Bakan Yumaklı, geçen yıl yurt içi kullanım ve ihracat amacıyla 15 milyon ton civarında un üretildiğini belirterek, şöyle devam etti: "İhracatın büyük bir kısmı Orta Doğu, Afrika ve Asya ülkelerine gerçekleşti. Türkiye şu anda dünyada un ihracatında birinci, makarna ihracatında da ikinci sırada. 2023 yılı itibarıyla Türkiye'nin dünya un pazarındaki payı yüzde 23. Bu da dünyadaki her 4 un paketinden birisinde Türkiye'deki üreticilerin emeğinin bulunduğunu gösteriyor. Türk değirmencilik sektörü, depolama, taşıma ve boşaltma, öğütme, eleme, otomasyon, tartım ve laboratuvar sistemlerine kadar her bir alanda önemli başarılara imza atmayı sürdürmektedir.

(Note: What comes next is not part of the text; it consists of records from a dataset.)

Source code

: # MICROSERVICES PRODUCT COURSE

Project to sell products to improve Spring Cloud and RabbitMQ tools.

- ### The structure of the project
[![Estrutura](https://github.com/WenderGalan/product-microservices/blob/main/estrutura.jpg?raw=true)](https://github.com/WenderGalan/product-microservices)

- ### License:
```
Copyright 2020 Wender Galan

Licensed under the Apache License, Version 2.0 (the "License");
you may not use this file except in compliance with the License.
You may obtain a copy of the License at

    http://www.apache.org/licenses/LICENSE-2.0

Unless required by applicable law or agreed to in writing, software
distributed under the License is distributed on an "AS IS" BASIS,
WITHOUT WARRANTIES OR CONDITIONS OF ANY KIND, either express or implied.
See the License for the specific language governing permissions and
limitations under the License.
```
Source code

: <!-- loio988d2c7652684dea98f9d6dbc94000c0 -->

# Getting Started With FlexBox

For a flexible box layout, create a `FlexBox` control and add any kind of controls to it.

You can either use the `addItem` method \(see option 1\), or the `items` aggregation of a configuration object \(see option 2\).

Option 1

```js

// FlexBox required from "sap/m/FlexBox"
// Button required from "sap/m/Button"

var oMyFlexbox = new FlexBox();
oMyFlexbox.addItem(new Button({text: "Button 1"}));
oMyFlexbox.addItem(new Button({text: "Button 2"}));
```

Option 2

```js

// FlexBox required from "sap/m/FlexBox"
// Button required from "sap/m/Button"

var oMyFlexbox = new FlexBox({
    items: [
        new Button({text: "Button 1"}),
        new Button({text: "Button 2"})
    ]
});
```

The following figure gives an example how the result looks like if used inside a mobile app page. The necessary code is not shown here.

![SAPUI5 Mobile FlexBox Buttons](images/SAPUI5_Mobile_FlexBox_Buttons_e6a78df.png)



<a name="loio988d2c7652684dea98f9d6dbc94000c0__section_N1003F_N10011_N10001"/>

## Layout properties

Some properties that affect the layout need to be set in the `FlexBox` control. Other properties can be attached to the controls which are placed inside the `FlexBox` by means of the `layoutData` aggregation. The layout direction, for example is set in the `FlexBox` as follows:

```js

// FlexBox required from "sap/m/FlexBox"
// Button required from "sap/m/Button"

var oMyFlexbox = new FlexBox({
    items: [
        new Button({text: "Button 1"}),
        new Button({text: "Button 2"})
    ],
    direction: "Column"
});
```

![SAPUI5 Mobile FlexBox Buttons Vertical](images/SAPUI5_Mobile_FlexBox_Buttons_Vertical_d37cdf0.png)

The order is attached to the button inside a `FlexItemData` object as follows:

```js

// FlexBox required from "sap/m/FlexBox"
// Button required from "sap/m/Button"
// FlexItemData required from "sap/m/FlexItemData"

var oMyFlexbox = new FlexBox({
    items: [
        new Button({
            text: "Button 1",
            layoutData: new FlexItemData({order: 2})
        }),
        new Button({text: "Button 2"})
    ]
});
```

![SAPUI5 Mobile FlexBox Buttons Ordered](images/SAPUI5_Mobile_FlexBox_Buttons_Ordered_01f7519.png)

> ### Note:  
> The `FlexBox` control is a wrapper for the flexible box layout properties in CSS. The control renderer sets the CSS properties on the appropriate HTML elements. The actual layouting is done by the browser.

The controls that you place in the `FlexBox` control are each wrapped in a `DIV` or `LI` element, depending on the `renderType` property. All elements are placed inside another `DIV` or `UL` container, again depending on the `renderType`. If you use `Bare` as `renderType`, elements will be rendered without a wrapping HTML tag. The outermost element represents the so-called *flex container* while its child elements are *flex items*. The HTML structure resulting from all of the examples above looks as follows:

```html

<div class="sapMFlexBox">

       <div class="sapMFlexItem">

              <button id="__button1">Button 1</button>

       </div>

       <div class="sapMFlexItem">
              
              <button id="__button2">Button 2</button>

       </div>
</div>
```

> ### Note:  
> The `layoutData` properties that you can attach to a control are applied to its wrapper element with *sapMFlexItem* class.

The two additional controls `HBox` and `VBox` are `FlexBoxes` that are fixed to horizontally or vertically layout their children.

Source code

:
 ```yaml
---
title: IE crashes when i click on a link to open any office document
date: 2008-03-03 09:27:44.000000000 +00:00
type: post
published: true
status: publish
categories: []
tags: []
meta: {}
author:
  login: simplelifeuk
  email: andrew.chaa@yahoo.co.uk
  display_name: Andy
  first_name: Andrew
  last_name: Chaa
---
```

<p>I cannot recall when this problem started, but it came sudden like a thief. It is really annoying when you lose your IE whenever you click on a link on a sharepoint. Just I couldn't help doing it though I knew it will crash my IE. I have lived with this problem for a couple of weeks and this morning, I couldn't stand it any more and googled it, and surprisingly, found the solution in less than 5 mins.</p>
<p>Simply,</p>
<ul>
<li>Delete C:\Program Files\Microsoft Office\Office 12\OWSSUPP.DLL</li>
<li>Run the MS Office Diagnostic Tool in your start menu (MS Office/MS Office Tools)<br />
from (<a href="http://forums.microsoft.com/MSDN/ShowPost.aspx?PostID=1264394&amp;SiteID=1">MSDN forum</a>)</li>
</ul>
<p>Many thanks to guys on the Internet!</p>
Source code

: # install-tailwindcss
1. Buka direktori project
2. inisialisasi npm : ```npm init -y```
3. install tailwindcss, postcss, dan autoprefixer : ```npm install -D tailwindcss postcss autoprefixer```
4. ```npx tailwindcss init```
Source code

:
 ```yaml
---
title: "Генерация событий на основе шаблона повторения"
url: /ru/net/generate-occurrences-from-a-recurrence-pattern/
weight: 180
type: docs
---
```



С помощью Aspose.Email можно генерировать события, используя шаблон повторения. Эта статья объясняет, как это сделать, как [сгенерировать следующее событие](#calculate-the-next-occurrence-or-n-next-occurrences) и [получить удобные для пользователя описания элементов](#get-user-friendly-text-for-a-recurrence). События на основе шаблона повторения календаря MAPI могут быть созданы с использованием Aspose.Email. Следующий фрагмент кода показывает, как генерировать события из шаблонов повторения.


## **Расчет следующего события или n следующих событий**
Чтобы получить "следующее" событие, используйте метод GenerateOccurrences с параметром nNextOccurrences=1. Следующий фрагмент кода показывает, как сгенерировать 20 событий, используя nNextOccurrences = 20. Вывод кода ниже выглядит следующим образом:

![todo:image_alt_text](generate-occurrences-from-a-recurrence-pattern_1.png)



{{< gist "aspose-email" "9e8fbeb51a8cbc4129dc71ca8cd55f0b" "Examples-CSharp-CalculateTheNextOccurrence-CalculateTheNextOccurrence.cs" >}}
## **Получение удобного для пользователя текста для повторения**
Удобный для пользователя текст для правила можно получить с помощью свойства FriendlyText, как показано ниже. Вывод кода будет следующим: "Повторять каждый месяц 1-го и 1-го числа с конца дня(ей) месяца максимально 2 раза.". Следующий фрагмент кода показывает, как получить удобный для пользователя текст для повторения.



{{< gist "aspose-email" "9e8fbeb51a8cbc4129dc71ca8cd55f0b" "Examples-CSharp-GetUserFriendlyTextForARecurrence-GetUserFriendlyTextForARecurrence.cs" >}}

Dünyadaki en büyük kapasiteli un, yem, nişasta, kahve fabrikaları, Türk değirmen makinecileri tarafından kurulmaktadır."

 

Yumaklı, Şanlıurfa'daki Göbeklitepe'nin dünyada ilk buğdayın ve unun üretildiği yerin Anadolu olduğunu gösterdiğini kaydederek, "Dünyanın en eski sanayi kolu olan değirmenciliğin ortaya çıktığı bu coğrafya, bu kritik önemdeki endüstriye öncülük etmenin gururunu yaşıyor." diye konuştu.

 

Un ve tahıl üretiminde ihtiyaç duyulan enerjinin yeşil enerji kaynaklarından temin edilmesi amacıyla yapılan yatırımlardan bahseden Yumaklı, "Sektörün yeşil enerji kaynaklarına olan ilgisi son derece memnuniyet vericidir." ifadesini kullandı.